• Exercise description: Filter the entries for lines with the word "systems".

• Entries supplied:
+---+

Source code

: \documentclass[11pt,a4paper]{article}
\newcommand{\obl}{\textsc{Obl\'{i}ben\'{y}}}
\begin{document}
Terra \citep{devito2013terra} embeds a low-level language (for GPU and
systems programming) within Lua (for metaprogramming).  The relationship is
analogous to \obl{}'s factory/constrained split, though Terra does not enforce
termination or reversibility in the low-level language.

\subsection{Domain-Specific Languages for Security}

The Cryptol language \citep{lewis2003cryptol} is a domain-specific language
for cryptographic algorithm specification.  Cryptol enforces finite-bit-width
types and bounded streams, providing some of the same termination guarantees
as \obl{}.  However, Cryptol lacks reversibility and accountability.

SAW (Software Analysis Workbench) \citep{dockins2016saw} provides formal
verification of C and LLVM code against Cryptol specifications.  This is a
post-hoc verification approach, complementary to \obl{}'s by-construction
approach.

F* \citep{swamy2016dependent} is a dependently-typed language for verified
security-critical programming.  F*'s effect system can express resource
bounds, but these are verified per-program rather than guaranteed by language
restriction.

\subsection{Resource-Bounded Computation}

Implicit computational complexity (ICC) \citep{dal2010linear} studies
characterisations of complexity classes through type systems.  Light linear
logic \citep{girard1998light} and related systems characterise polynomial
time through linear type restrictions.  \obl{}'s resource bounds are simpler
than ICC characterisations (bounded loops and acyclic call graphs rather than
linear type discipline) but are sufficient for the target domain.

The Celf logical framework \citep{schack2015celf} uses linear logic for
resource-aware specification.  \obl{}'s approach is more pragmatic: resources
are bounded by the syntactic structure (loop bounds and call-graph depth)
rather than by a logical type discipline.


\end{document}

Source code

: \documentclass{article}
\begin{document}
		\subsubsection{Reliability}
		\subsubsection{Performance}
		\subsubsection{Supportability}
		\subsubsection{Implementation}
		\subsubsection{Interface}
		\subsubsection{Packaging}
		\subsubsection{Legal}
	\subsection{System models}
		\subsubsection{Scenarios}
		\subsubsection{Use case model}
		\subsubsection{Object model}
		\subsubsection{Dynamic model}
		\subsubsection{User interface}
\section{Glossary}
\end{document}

+---+

• Result of the exercise:
systems programming) within Lua (for metaprogramming).  The relationship is
characterisations of complexity classes through type systems.  Light linear
logic \citep{girard1998light} and related systems characterise polynomial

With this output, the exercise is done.